TRADUCTIONS EN CONTEXTE
Parmi les échantillons disponibles à partir des essais précliniques et cliniques (n=920) et pour lesquels une mutation a été détectée par le test Cobas et analysés secondairement par séquençage, aucun échantillon n’a été identifié comme étant de type sauvage d’après un séquençage Sanger et un séquençage 454.

Van de beschikbare monsters uit het niet-klinisch en klinisch onderzoek (n=920) die uit de cobas-test positief voor de mutatie bleken te zijn en die aanvullend geanalyseerd werden door middel van sequentiëring, werden geen monsters geïdentificeerd als wild-type, zowel door de Sangerals door de 454-sequentiëring.
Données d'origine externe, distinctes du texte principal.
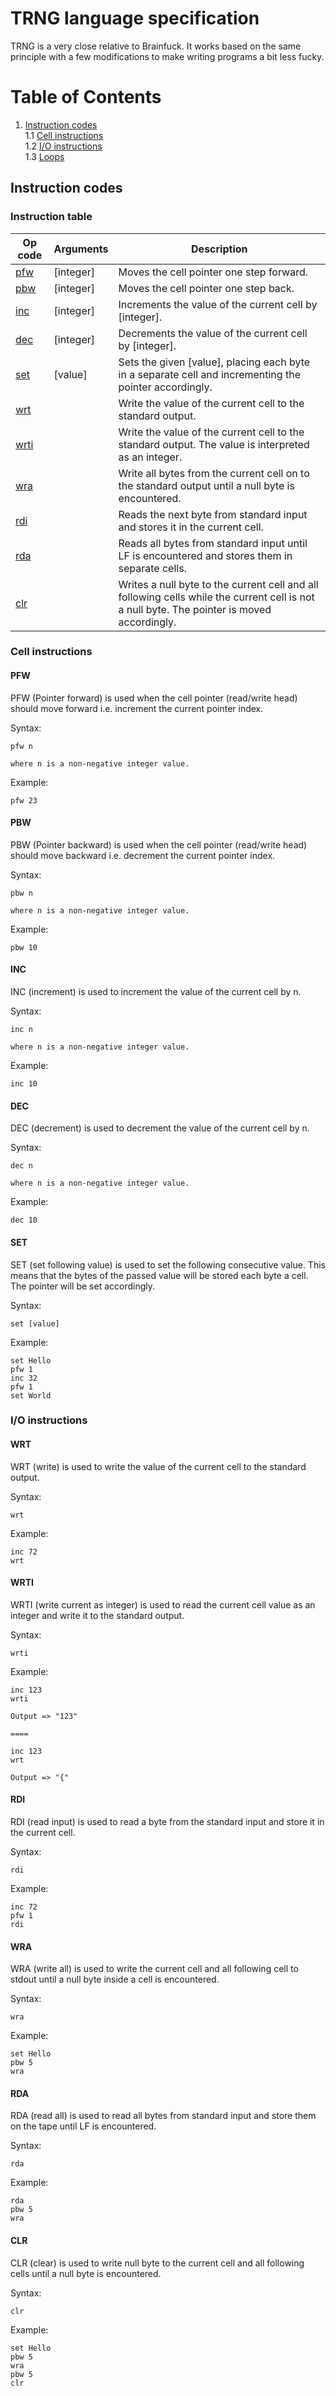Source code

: # TRNG language specification

TRNG is a very close relative to Brainfuck.
It works based on the same principle with a few modifications to make writing programs a bit less fucky.

# Table of Contents
1. [Instruction codes](#instruction-codes)  
    1.1 [Cell instructions](#cell-instructions)    
    1.2 [I/O instructions](#io-instructions)     
    1.3 [Loops](#loops)

## Instruction codes

### Instruction table

|Op code          |Arguments|Description  |
------------------|---------|-------------|
|[pfw](#pfw)      |[integer]|Moves the cell pointer one step forward.
|[pbw](#pbw)      |[integer]|Moves the cell pointer one step back.
|[inc](#inc)      |[integer]|Increments the value of the current cell by [integer].
|[dec](#dec)      |[integer]|Decrements the value of the current cell by [integer].
|[set](#set)      |[value]  |Sets the given [value], placing each byte in a separate cell and incrementing the pointer accordingly.
|[wrt](#wrt)      |         |Write the value of the current cell to the standard output.
|[wrti](#wrti)    |         |Write the value of the current cell to the standard output. The value is interpreted as an integer.
|[wra](#wra)      |         |Write all bytes from the current cell on to the standard output until a null byte is encountered.
|[rdi](#rdi)      |         |Reads the next byte from standard input and stores it in the current cell.
|[rda](#rda)      |         |Reads all bytes from standard input until LF is encountered and stores them in separate cells.
|[clr](#clr)      |         |Writes a null byte to the current cell and all following cells while the current cell is not a null byte. The pointer is moved accordingly.


### Cell instructions

#### PFW
PFW (Pointer forward) is used when the cell pointer (read/write head) should move forward i.e. increment the current pointer index.

Syntax:

    pfw n

    where n is a non-negative integer value.

Example:

    pfw 23

#### PBW
PBW (Pointer backward) is used when the cell pointer (read/write head) should move backward i.e. decrement the current pointer index.

Syntax:

    pbw n

    where n is a non-negative integer value.
    

Example:

    pbw 10


#### INC
INC (increment) is used to increment the value of the current cell by n.

Syntax:

    inc n

    where n is a non-negative integer value.
    

Example:

    inc 10

#### DEC
DEC (decrement) is used to decrement the value of the current cell by n.

Syntax:

    dec n

    where n is a non-negative integer value.
    

Example:

    dec 10

#### SET

SET (set following value) is used to set the following consecutive value. This means that the bytes of the passed value will be stored each byte a cell. The pointer will be set accordingly.

Syntax:
    
    set [value]

Example:

    set Hello
    pfw 1
    inc 32
    pfw 1
    set World

### I/O instructions

#### WRT
WRT (write) is used to write the value of the current cell to the standard output.

Syntax:

    wrt

Example:

    inc 72
    wrt

#### WRTI

WRTI (write current as integer) is used to read the current cell value as an integer and write it to the standard output.

Syntax:

    wrti

Example:

    inc 123
    wrti

    Output => "123"

    ====

    inc 123
    wrt

    Output => "{"

#### RDI
RDI (read input) is used to read a byte from the standard input and store it in the current cell.

Syntax:

    rdi
    

Example:

    inc 72
    pfw 1
    rdi

#### WRA

WRA (write all) is used to write the current cell and all following cell to stdout until a null byte inside a cell is encountered.

Syntax:

    wra

Example:

    set Hello
    pbw 5
    wra

#### RDA

RDA (read all) is used to read all bytes from standard input and store them on the tape until LF is encountered.

Syntax:

    rda

Example:

    rda
    pbw 5
    wra    

#### CLR
CLR (clear) is used to write null byte to the current cell and all following cells until a null byte is encountered.

Syntax:
    
    clr

Example:

    set Hello
    pbw 5
    wra
    pbw 5
    clr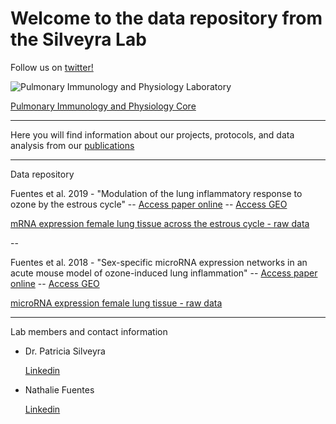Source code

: # Welcome to the data repository from the Silveyra Lab


Follow us on [twitter!](https://twitter.com/silveyralab?lang=en)


![Pulmonary Immunology and Physiology Laboratory](https://lh3.googleusercontent.com/-Y-N5DQvxqv8/AAAAAAAAAAI/AAAAAAAAABM/Hed4RGZhtWs/s360-c-k-no/photo.jpg)

[Pulmonary Immunology and Physiology Core](http://www.pennstatehershey.org/web/pulmonary-core/home)


---------
Here you will find information about our projects, protocols, and data analysis from our [publications](http://www.ncbi.nlm.nih.gov/myncbi/browse/collection/43899845/?sort=date&direction=descending)


---------
Data repository

Fuentes et al. 2019 - "Modulation of the lung inflammatory response to ozone by the estrous cycle" -- 
[Access paper online](https://physoc.onlinelibrary.wiley.com/doi/full/10.14814/phy2.14026) -- 
[Access GEO](https://www.ncbi.nlm.nih.gov/geo/query/acc.cgi?acc=GSE123276)

[mRNA expression female lung tissue across the estrous cycle - raw data](http://psilveyra.github.io/silveyralab/GA_RTPCR_Silveyra.xls)

--

Fuentes et al. 2018 - "Sex-specific microRNA expression networks in an acute mouse model of ozone-induced lung inflammation" --
[Access paper online](https://bsd.biomedcentral.com/articles/10.1186/s13293-018-0177-7) -- 
[Access GEO](https://www.ncbi.nlm.nih.gov/geo/query/acc.cgi?acc=GSE111667)

[microRNA expression female lung tissue - raw data](http://psilveyra.github.io/silveyralab/miGA_RTPCR_Silveyra.xls)



---------

Lab members and contact information

* Dr. Patricia Silveyra 

     [Linkedin](https://www.linkedin.com/in/patriciasilveyra)
    

* Nathalie Fuentes

     [Linkedin](https://www.linkedin.com/in/nathaliefuentes)



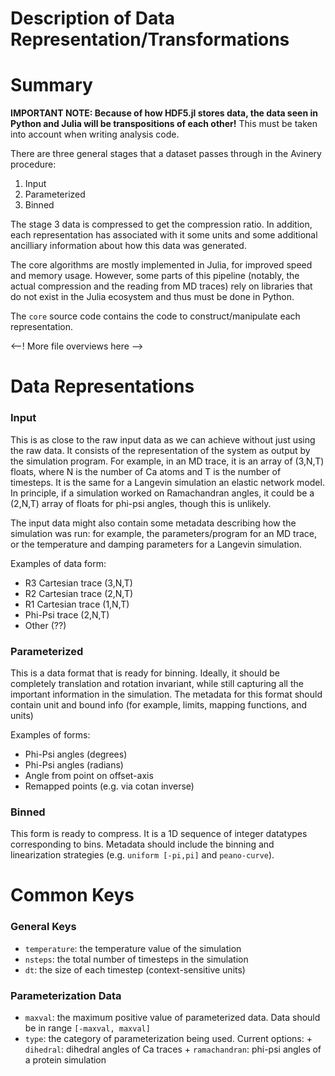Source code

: Description of Data Representation/Transformations
==================================================

# Summary

**IMPORTANT NOTE: Because of how HDF5.jl stores data, the data seen in Python
and Julia will be transpositions of each other!** This must be taken into account
when writing analysis code.

There are three general stages that a dataset passes through in the Avinery
procedure:
   1. Input
   2. Parameterized
   3. Binned

The stage 3 data is compressed to get the compression ratio. In addition,
each representation has associated with it some units and some additional
ancilliary information about how this data was generated.

The core algorithms are mostly implemented in Julia, for improved speed and
memory usage. However, some parts of this pipeline (notably, the actual
compression and the reading from MD traces) rely on libraries that do not
exist in the Julia ecosystem and thus must be done in Python.

The `core` source code contains the code to construct/manipulate each representation.

<--! More file overviews here -->

# Data Representations

### Input

This is as close to the raw input data as we can achieve without just using
the raw data. It consists of the representation of the system as output by
the simulation program. For example, in an MD trace, it is an array of
(3,N,T) floats, where N is the number of Ca atoms and T is the number of
timesteps. It is the same for a Langevin simulation an elastic network model.
In principle, if a simulation worked on Ramachandran angles, it could be a
(2,N,T) array of floats for phi-psi angles, though this is unlikely.

The input data might also contain some metadata describing how the simulation
was run: for example, the parameters/program for an MD trace, or the
temperature and damping parameters for a Langevin simulation.

Examples of data form:
   - R3 Cartesian trace (3,N,T)
   - R2 Cartesian trace (2,N,T)
   - R1 Cartesian trace (1,N,T)
   - Phi-Psi trace      (2,N,T)
   - Other              (??)

### Parameterized

This is a data format that is ready for binning. Ideally, it should be
completely translation and rotation invariant, while still capturing all the
important information in the simulation. The metadata for this format should
contain unit and bound info (for example, limits, mapping functions, and
units)

Examples of forms:
  - Phi-Psi angles (degrees)
  - Phi-Psi angles (radians)
  - Angle from point on offset-axis
  - Remapped points (e.g. via cotan inverse)

### Binned

This form is ready to compress. It is a 1D sequence of integer datatypes
corresponding to bins. Metadata should include the binning and linearization
strategies (e.g. `uniform [-pi,pi]` and `peano-curve`).


# Common Keys

### General Keys
- `temperature`: the temperature value of the simulation
- `nsteps`: the total number of timesteps in the simulation
- `dt`: the size of each timestep (context-sensitive units)

### Parameterization Data
- `maxval`: the maximum positive value of parameterized data. Data should be in
            range `[-maxval, maxval]`
- `type`: the category of parameterization being used. Current options:
      + `dihedral`: dihedral angles of Ca traces
      + `ramachandran`: phi-psi angles of a protein simulation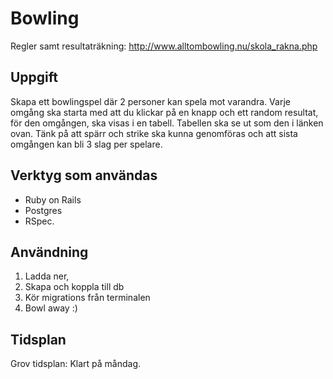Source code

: # Bowling
Regler samt resultaträkning: http://www.alltombowling.nu/skola_rakna.php 

## Uppgift
Skapa ett bowlingspel där 2 personer kan spela mot varandra. Varje omgång ska starta med att du klickar på en knapp och ett random resultat, för den omgången, ska visas i en tabell. Tabellen ska se ut som den i länken ovan. Tänk på att spärr och strike ska kunna genomföras och att sista omgången kan bli 3 slag per spelare.

## Verktyg som användas
- Ruby on Rails
- Postgres
- RSpec.

## Användning
1. Ladda ner,
2. Skapa och koppla till db
3. Kör migrations från terminalen
4. Bowl away :)

## Tidsplan
Grov tidsplan: Klart på måndag.
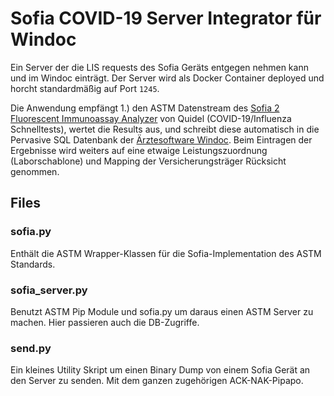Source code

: 
# Sofia COVID-19 Server Integrator für Windoc

Ein Server der die LIS requests des Sofia Geräts entgegen nehmen kann und im Windoc einträgt. Der Server wird als Docker Container deployed und horcht standardmäßig auf Port `1245`.

Die Anwendung empfängt 1.) den ASTM Datenstream des [Sofia 2 Fluorescent Immunoassay Analyzer](https://www.quidel.com/immunoassays/sofia-tests-kits/sofia-2-analyzer) von Quidel (COVID-19/Influenza Schnelltests), wertet die Results aus, und schreibt diese automatisch in die Pervasive SQL Datenbank der [Ärztesoftware Windoc](https://www.edv-klein.at/). Beim Eintragen der Ergebnisse wird weiters auf eine etwaige Leistungszuordnung (Laborschablone) und Mapping der Versicherungsträger Rücksicht genommen.

## Files

### sofia.py

Enthält die ASTM Wrapper-Klassen für die Sofia-Implementation des ASTM Standards.

### sofia_server.py

Benutzt ASTM Pip Module und sofia.py um daraus einen ASTM Server zu machen.
Hier passieren auch die DB-Zugriffe.

### send.py

Ein kleines Utility Skript um einen Binary Dump von einem Sofia Gerät an den Server zu senden.
Mit dem ganzen zugehörigen ACK-NAK-Pipapo.

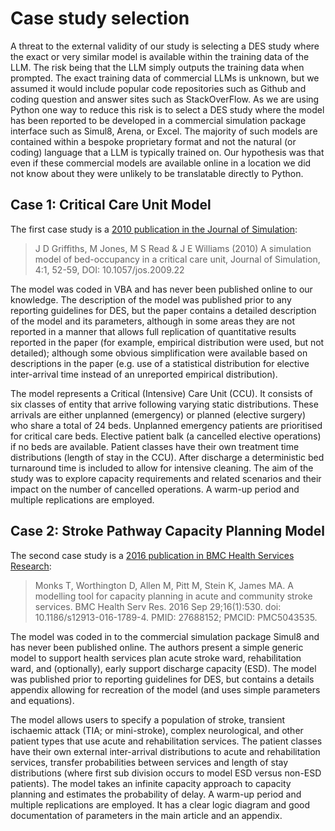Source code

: # Case study selection

A threat to the external validity of our study is selecting a DES study where the exact or very similar model is available within the training data of the LLM.  The risk being that the LLM simply outputs the training data when prompted. The exact training data of commercial LLMs is unknown, but we assumed it would include popular code repositories such as Github and coding question and answer sites such as StackOverFlow. As we are using Python one way to reduce this risk is to select a DES study where the model has been reported to be developed in a commercial simulation package interface such as Simul8, Arena, or Excel.  The majority of such models are contained within a bespoke proprietary format and not the natural (or coding) language that a LLM is typically trained on. Our hypothesis was that even if these commercial models are available online in a location we did not know about they were unlikely to be translatable directly to Python. 

## Case 1: Critical Care Unit Model

The first case study is a [2010 publication in the Journal of Simulation](https://doi.org/10.1057/jos.2009.22):

> J D Griffiths, M Jones, M S Read & J E Williams (2010) A simulation model of bed-occupancy in a critical care unit, Journal of Simulation, 4:1, 52-59, DOI: 10.1057/jos.2009.22

The model was coded in VBA and has never been published online to our knowledge.  The description of the model was published prior to any reporting guidelines for DES, but the paper contains a detailed description of the model and its parameters, although in some areas they are not reported in a manner that allows full replication of quantitative results reported in the paper (for example, empirical distribution were used, but not detailed); although some obvious simplification were available based on descriptions in the paper (e.g. use of a statistical distribution for elective inter-arrival time instead of an unreported empirical distribution).

The model represents a Critical (Intensive) Care Unit (CCU). It consists of six classes of entity that arrive following varying static distributions.  These arrivals are either unplanned (emergency) or planned (elective surgery) who share a total of 24 beds.  Unplanned emergency patients are prioritised for critical care beds.  Elective patient balk (a cancelled elective operations) if no beds are available. Patient classes have their own treatment time distributions (length of stay in the CCU).  After discharge a deterministic bed turnaround time is included to allow for intensive cleaning. The aim of the study was to explore capacity requirements and related scenarios and their impact on the number of cancelled operations. A warm-up period and multiple replications are employed.

## Case 2: Stroke Pathway Capacity Planning Model

The second case study is a [2016 publication in BMC Health Services Research](https://bmchealthservres.biomedcentral.com/articles/10.1186/s12913-016-1789-4):

> Monks T, Worthington D, Allen M, Pitt M, Stein K, James MA. A modelling tool for capacity planning in acute and community stroke services. BMC Health Serv Res. 2016 Sep 29;16(1):530. doi: 10.1186/s12913-016-1789-4. PMID: 27688152; PMCID: PMC5043535.

The model was coded in to the commercial simulation package Simul8 and has never been published online. The authors present a simple generic model to support health services plan acute stroke ward, rehabilitation ward, and (optionally), early support discharge capacity (ESD). The model was published prior to reporting guidelines for DES, but contains a details appendix allowing for recreation of the model (and uses simple parameters and equations). 

The model allows users to specify a population of stroke, transient ischaemic attack (TIA; or mini-stroke), complex neurological, and other patient types that use acute and rehabilitation services. The patient classes have their own external inter-arrival distributions to acute and rehabilitation services, transfer probabilities between services and length of stay distributions (where first sub division occurs to model ESD versus non-ESD patients).  The model takes an infinite capacity approach to capacity planning and estimates the probability of delay. A warm-up period and multiple replications are employed.  It has a clear logic diagram and good documentation of parameters in the main article and an appendix.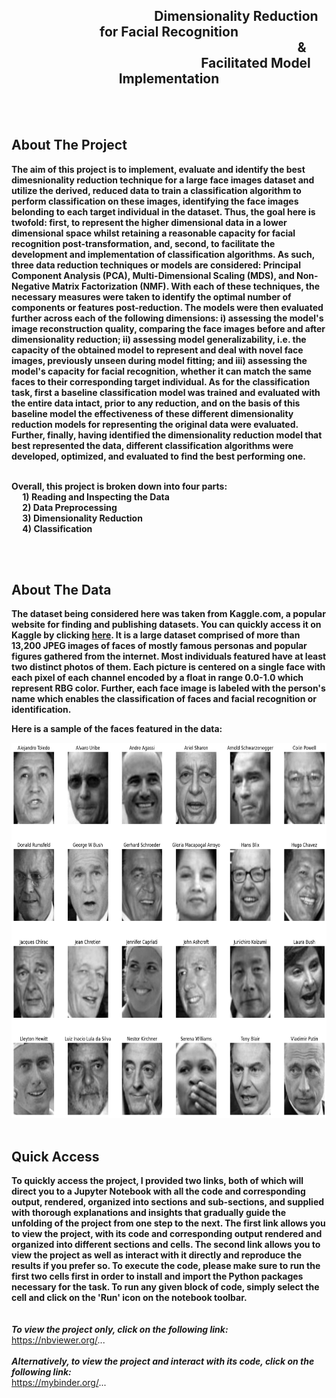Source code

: <div style="text-align: center;"> 
  <h2>
    &emsp;&emsp;&emsp;&emsp;&emsp;&emsp;&emsp;&emsp;&emsp;&emsp; Dimensionality Reduction for Facial Recognition <br>
    &emsp;&emsp;&emsp;&emsp;&emsp;&emsp;&emsp;&emsp;&emsp;&emsp;&emsp;&emsp;&emsp;&emsp;&emsp;&emsp;&emsp;&emsp;&emsp;&emsp; & <br>
    &emsp;&emsp;&emsp;&emsp;&emsp;&emsp;&emsp;&emsp;&emsp;&emsp;&emsp;&emsp;&emsp; Facilitated Model Implementation 
  </h2>
</div>
<br>
<br> 

## About The Project 
**The aim of this project is to implement, evaluate and identify the best dimesnionality reduction technique for a large face images dataset and utilize the derived, reduced data to train a classification algorithm to perform classification on these images, identifying the face images belonding to each target individual in the dataset. Thus, the goal here is twofold: first, to represent the higher dimensional data in a lower dimensional space whilst retaining a reasonable capacity for facial recognition post-transformation, and, second, to facilitate the development and implementation of classification algorithms. As such, three data reduction techniques or models are considered: Principal Component Analysis (PCA), Multi-Dimensional Scaling (MDS), and Non-Negative Matrix Factorization (NMF). With each of these techniques, the necessary measures were taken to identify the optimal number of components or features post-reduction. The models were then evaluated further across each of the following dimensions: i) assessing the model's image reconstruction quality, comparing the face images before and after dimensionality reduction; ii) assessing model generalizability, i.e. the capacity of the obtained model to represent and deal with novel face images, previously unseen during model fitting; and iii) assessing the model's capacity for facial recognition, whether it can match the same faces to their corresponding target individual. As for the classification task, first a baseline classification model was trained and evaluated with the entire data intact, prior to any reduction, and on the basis of this baseline model the effectiveness of these different dimensionality reduction models for representing the original data were evaluated. Further, finally, having identified the dimensionality reduction model that best represented the data, different classification algorithms were developed, optimized, and evaluated to find the best performing one.** <br>
<br>

**Overall, this project is broken down into four parts: <br>
&emsp; 1) Reading and Inspecting the Data <br>
&emsp; 2) Data Preprocessing <br>
&emsp; 3) Dimensionality Reduction <br>
&emsp; 4) Classification** <br>

<br>
<br>


## About The Data  
**The dataset being considered here was taken from Kaggle.com, a popular website for finding and publishing datasets. You can quickly access it on Kaggle by clicking [here](https://www.kaggle.com/datasets/atulanandjha/lfwpeople/data). It is a large dataset comprised of more than 13,200 JPEG images of faces of mostly famous personas and popular figures gathered from the internet. Most individuals featured have at least two distinct photos of them. Each picture is centered on a single face with each pixel of each channel encoded by a float in range 0.0-1.0 which represent RBG color. Further, each face image is labeled with the person's name which enables the classification of faces and facial recognition or identification.** 
<br>

**Here is a sample of the faces featured in the data:**
<br>

<img src="faces sample.png" alt="ongoing projects/faces sample.png" width="800" height="600"/>

<br>
<br>

## Quick Access 
**To quickly access the project, I provided two links, both of which will direct you to a Jupyter Notebook with all the code and corresponding output, rendered, organized into sections and sub-sections, and supplied with thorough explanations and insights that gradually guide the unfolding of the project from one step to the next. The first link allows you to view the project, with its code and corresponding output rendered and organized into different sections and cells. The second link allows you to view the project as well as interact with it directly and reproduce the results if you prefer so. To execute the code, please make sure to run the first two cells first in order to install and import the Python packages necessary for the task. To run any given block of code, simply select the cell and click on the 'Run' icon on the notebook toolbar.**
<br>
<br>
<br>
***To view the project only, click on the following link:*** <br>
https://nbviewer.org/...
<br>
<br>
***Alternatively, to view the project and interact with its code, click on the following link:*** <br>
https://mybinder.org/...
<br>
<br>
Le temps médian pour que les variants résistants au télaprévir deviennent indétectables par séquencage de population était plus long pour les variants NS3-36 (6 mois), NS3-155 (9 mois) et NS3-36M+NS3-155K (12 mois), retrouvés principalement chez les patients infectés par le génotype 1a que pour les variants NS3-54 (2 mois) et NS3-156 (3 mois), retrouvés principalement chez les patients infectés par le génotype 1b.

De mediane tijd waarin telaprevir-resistente varianten ondetecteerbaar werden via populatiesequentieanalyse was langer voor de varianten NS3-36 (6 maanden), NS3-155 (9 maanden) en NS3-36M+NS3-155K (12 maanden), voornamelijk waargenomen bij patiënten met genotype 1a, dan voor de varianten NS3-54 (2 maanden) en NS3-156 (3 maanden), voornamelijk waargenomen bij patiënten met genotype 1b.


Statut de la mutation RET dans l’étude 58 Dans l’étude 58, le test de mutation RET a été réalisé en utilisant le test de réaction de polymérisation en chaîne (PCR) basé sur la technique « Amplification Refractory Mutation System » (ARMS) pour la mutation M918T, et le séquençage direct de l’ADN pour les mutations des exons 10, 11, 13, 14, 15 et 16 (site de la mutation M918T) chez chaque patient pour lequel l’ADN était disponible (297/298).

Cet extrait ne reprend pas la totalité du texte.